Thursday, August 05, 2010

Forget about diet. It's those pesky genes again

Scientists uncover 95 genes linked to high cholesterol. But does it matter? The link between heart disease and cholesterol is very weak

Scientists have cracked the genetic secrets of high cholesterol, paving the way for new drugs to beat heart disease. Britain's biggest killer, heart disease affects 2.5million people and claims more than 250 lives each day.

The amount of artery-clogging cholesterol and other fats in the blood greatly affects the odds of heart attacks and other problems, but until now, little was known about the genes that control their levels.

More than 100 researchers from 17 countries, including the UK, studied the DNA of more than 100,000 people of European ancestry. This flagged up 95 genetic changes linked to blood fats, or lipids, and heart disease, the journal Nature reports. Further experiments showed that many of the genes also contribute to heart problems in other ethnic groups from around the world.

Working out exactly how these genes raise or lower cholesterol and other harmful fats could lead to new drugs that could benefit millions. Although statins are widely used to lower cholesterol, side-effects lead to many stopping taking them, and some doctors say that while the drugs benefit men, there is scant evidence they ward off heart disease in women.

Researcher Dr Christopher O'Donnell, of the National Heart, Lung and Blood Institute in the US, said: 'The new findings point us to specific genetic signposts that allow us to understand why many people from all walks of life have abnormal levels of cholesterol and other blood lipids that lead to heart disease.

'What's really exciting about this work is that we are moving from discovery to understanding brand new information about how genes alter the lipids that lead to heart disease.'

Francis Collins, one of the world's leading geneticists, said: 'Genetic studies that survey a wide variety of human populations are a powerful tool for identifying hereditary factors in health and disease. 'These results help refine our course for preventing and treating heart disease, a health problem that affects millions.'

Professor Peter Weissberg, of the British Heart Foundation, said that although much more work was needed to understand what the genes do and how they work together, such research is crucial in beating heart disease.
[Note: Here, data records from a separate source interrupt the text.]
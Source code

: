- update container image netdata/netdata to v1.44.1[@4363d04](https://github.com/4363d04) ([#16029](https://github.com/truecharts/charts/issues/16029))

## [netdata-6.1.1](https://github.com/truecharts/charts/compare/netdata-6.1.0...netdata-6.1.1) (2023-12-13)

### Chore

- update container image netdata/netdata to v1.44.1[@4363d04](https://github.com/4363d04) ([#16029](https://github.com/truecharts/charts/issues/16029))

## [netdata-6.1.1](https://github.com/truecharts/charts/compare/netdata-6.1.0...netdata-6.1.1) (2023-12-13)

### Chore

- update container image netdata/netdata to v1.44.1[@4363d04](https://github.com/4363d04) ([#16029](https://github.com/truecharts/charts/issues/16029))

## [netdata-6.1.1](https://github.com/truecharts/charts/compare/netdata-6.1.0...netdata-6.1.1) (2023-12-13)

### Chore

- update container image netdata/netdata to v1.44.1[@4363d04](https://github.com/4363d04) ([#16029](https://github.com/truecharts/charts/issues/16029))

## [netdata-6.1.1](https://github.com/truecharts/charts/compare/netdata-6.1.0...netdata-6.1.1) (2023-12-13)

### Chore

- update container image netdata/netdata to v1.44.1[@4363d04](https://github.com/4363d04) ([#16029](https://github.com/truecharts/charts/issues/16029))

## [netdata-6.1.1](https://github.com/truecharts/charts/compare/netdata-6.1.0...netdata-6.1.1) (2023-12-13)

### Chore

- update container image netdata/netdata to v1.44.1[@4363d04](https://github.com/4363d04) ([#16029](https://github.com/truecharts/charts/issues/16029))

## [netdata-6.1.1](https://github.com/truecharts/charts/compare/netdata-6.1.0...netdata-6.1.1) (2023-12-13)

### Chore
He added: 'Although this is just the first step down a long road, the good news is that the more we understand about cholesterol regulation, the more likely it is that new drugs will be developed to prevent heart disease.'

In Britain, there are around 230,000 heart attacks a year - the equivalent of one every two minutes. Around a third are fatal. Statins are prescribed to six million Britons judged to be significant risk of a heart attack or stroke, but there have been calls for everyone over the age of 50 to receive them. It is argued that wider access could save hundreds of thousands of lives while also saving the NHS billions a year.


New breed of antibiotic that can beat MRSA

Good news -- for a while

A family of ‘super-antibiotics’ capable of beating MRSA and other deadly infections has been created by scientists. In tests, one of the drugs killed strains of the hospital superbug resistant to antibiotics already in use.

Others were more than a match for other potentially lethal germs, including food poisoning bug E coli, and acinetobacter, a soil-dwelling bug that is even harder to treat than MRSA.

The drugs, details of which emerged last night in the prestigious journal Nature, have been hailed as ‘an important step forward’.

Bacteria resistant to multiple drugs claim around 25,000 lives a year across the EU. New treatments could save the taxpayer millions, as well as save lives.

Many superbugs are resistant to all but one or two antibiotics, and with resistance growing all the time, some scientists predict a ‘medical apocalypse’ in which hospital bugs will be completely untreatable.

The ‘super-antibiotics’ work in a similar way to members of a long-standing family of drugs called quinolones, which tackle respiratory and other infections by interfering with an enzyme that many different types of bacteria need to breed.

The new drugs, which are still in the early stages of development, attach to the same enzyme, but in a different place, meaning they can kill bugs that are resistant to other drugs.

Ted Bianco, of the Wellcome Trust, which part-funded the research, said: ‘This is an important step forward in the race against antibiotic resistance.’

If the drugs live up to their early promise, the first could be on the market within a decade.